*WHAT TO DO*. Transcribe exactly every line from the one containing "Le caractère d’échappement" down to the final line of the listing below, including both, and leave out the rest.

*RECORDS FOR THE TASK*.
=== Section Start ===
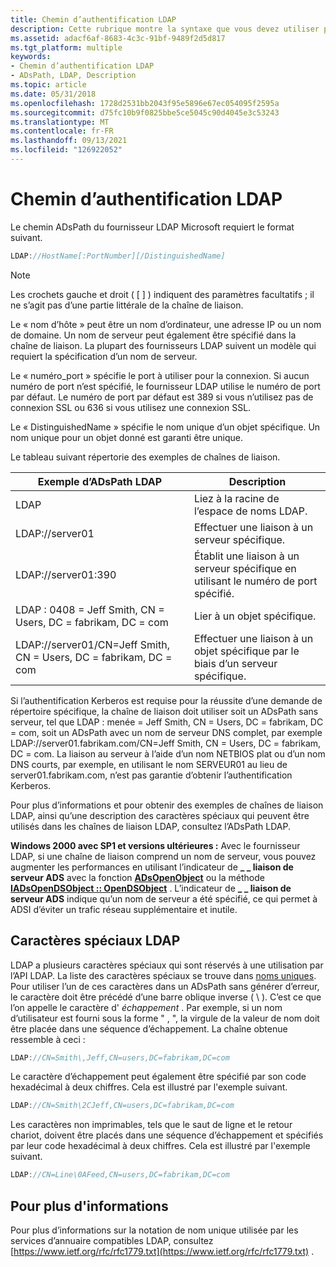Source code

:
 ```yaml
---
title: Chemin d’authentification LDAP
description: Cette rubrique montre la syntaxe que vous devez utiliser pour l’ADsPath LDAP.
ms.assetid: adacf6af-8683-4c3c-91bf-9489f2d5d817
ms.tgt_platform: multiple
keywords:
- Chemin d’authentification LDAP
- ADsPath, LDAP, Description
ms.topic: article
ms.date: 05/31/2018
ms.openlocfilehash: 1728d2531bb2043f95e5896e67ec054095f2595a
ms.sourcegitcommit: d75fc10b9f0825bbe5ce5045c90d4045e3c53243
ms.translationtype: MT
ms.contentlocale: fr-FR
ms.lasthandoff: 09/13/2021
ms.locfileid: "126922052"
---
```

# <a name="ldap-adspath"></a>Chemin d’authentification LDAP

Le chemin ADsPath du fournisseur LDAP Microsoft requiert le format suivant.


```C++
LDAP://HostName[:PortNumber][/DistinguishedName]
```



> [!Note]  
> Les crochets gauche et droit ( \[ \] ) indiquent des paramètres facultatifs ; il ne s’agit pas d’une partie littérale de la chaîne de liaison.

 

Le « nom d’hôte » peut être un nom d’ordinateur, une adresse IP ou un nom de domaine. Un nom de serveur peut également être spécifié dans la chaîne de liaison. La plupart des fournisseurs LDAP suivent un modèle qui requiert la spécification d’un nom de serveur.

Le « numéro_port » spécifie le port à utiliser pour la connexion. Si aucun numéro de port n’est spécifié, le fournisseur LDAP utilise le numéro de port par défaut. Le numéro de port par défaut est 389 si vous n’utilisez pas de connexion SSL ou 636 si vous utilisez une connexion SSL.

Le « DistinguishedName » spécifie le nom unique d’un objet spécifique. Un nom unique pour un objet donné est garanti être unique.

Le tableau suivant répertorie des exemples de chaînes de liaison.



| Exemple d’ADsPath LDAP                                      | Description                                                |
|-----------------------------------------------------------|------------------------------------------------------------|
| LDAP                                                     | Liez à la racine de l’espace de noms LDAP.                    |
| LDAP://server01                                           | Effectuer une liaison à un serveur spécifique.                                 |
| LDAP://server01:390                                       | Établit une liaison à un serveur spécifique en utilisant le numéro de port spécifié. |
| LDAP : 0408 = Jeff Smith, CN = Users, DC = fabrikam, DC = com          | Lier à un objet spécifique.                                 |
| LDAP://server01/CN=Jeff Smith, CN = Users, DC = fabrikam, DC = com | Effectuer une liaison à un objet spécifique par le biais d’un serveur spécifique.       |



 

Si l’authentification Kerberos est requise pour la réussite d’une demande de répertoire spécifique, la chaîne de liaison doit utiliser soit un ADsPath sans serveur, tel que LDAP : menée = Jeff Smith, CN = Users, DC = fabrikam, DC = com, soit un ADsPath avec un nom de serveur DNS complet, par exemple LDAP://server01.fabrikam.com/CN=Jeff Smith, CN = Users, DC = fabrikam, DC = com. La liaison au serveur à l’aide d’un nom NETBIOS plat ou d’un nom DNS courts, par exemple, en utilisant le nom SERVEUR01 au lieu de server01.fabrikam.com, n’est pas garantie d’obtenir l’authentification Kerberos.

Pour plus d’informations et pour obtenir des exemples de chaînes de liaison LDAP, ainsi qu’une description des caractères spéciaux qui peuvent être utilisés dans les chaînes de liaison LDAP, consultez l’ADsPath LDAP.

**Windows 2000 avec SP1 et versions ultérieures :** Avec le fournisseur LDAP, si une chaîne de liaison comprend un nom de serveur, vous pouvez augmenter les performances en utilisant l’indicateur de **\_ \_ liaison de serveur ADS** avec la fonction [**ADsOpenObject**](/windows/desktop/api/Adshlp/nf-adshlp-adsopenobject) ou la méthode [**IADsOpenDSObject :: OpenDSObject**](/windows/desktop/api/Iads/nf-iads-iadsopendsobject-opendsobject) . L’indicateur de **\_ \_ liaison de serveur ADS** indique qu’un nom de serveur a été spécifié, ce qui permet à ADSI d’éviter un trafic réseau supplémentaire et inutile.

## <a name="ldap-special-characters"></a>Caractères spéciaux LDAP

LDAP a plusieurs caractères spéciaux qui sont réservés à une utilisation par l’API LDAP. La liste des caractères spéciaux se trouve dans [noms uniques](/previous-versions/windows/desktop/ldap/distinguished-names). Pour utiliser l’un de ces caractères dans un ADsPath sans générer d’erreur, le caractère doit être précédé d’une barre oblique inverse ( \\ ). C’est ce que l’on appelle le caractère d' *échappement* . Par exemple, si un nom d’utilisateur est fourni sous la forme " <last name> , <first name> ", la virgule de la valeur de nom doit être placée dans une séquence d’échappement. La chaîne obtenue ressemble à ceci :


```C++
LDAP://CN=Smith\,Jeff,CN=users,DC=fabrikam,DC=com
```



Le caractère d’échappement peut également être spécifié par son code hexadécimal à deux chiffres. Cela est illustré par l'exemple suivant.


```C++
LDAP://CN=Smith\2CJeff,CN=users,DC=fabrikam,DC=com
```



Les caractères non imprimables, tels que le saut de ligne et le retour chariot, doivent être placés dans une séquence d’échappement et spécifiés par leur code hexadécimal à deux chiffres. Cela est illustré par l'exemple suivant.


```C++
LDAP://CN=Line\0AFeed,CN=users,DC=fabrikam,DC=com
```



## <a name="for-more-information"></a>Pour plus d'informations

Pour plus d’informations sur la notation de nom unique utilisée par les services d’annuaire compatibles LDAP, consultez [https://www.ietf.org/rfc/rfc1779.txt](https://www.ietf.org/rfc/rfc1779.txt) .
=== Section End ===
*TASK SOLUTION*.
Le caractère d’échappement peut également être spécifié par son code hexadécimal à deux chiffres. Cela est illustré par l'exemple suivant.


```C++
LDAP://CN=Smith\2CJeff,CN=users,DC=fabrikam,DC=com
```



Les caractères non imprimables, tels que le saut de ligne et le retour chariot, doivent être placés dans une séquence d’échappement et spécifiés par leur code hexadécimal à deux chiffres. Cela est illustré par l'exemple suivant.


```C++
LDAP://CN=Line\0AFeed,CN=users,DC=fabrikam,DC=com
```



## <a name="for-more-information"></a>Pour plus d'informations

Pour plus d’informations sur la notation de nom unique utilisée par les services d’annuaire compatibles LDAP, consultez [https://www.ietf.org/rfc/rfc1779.txt](https://www.ietf.org/rfc/rfc1779.txt) .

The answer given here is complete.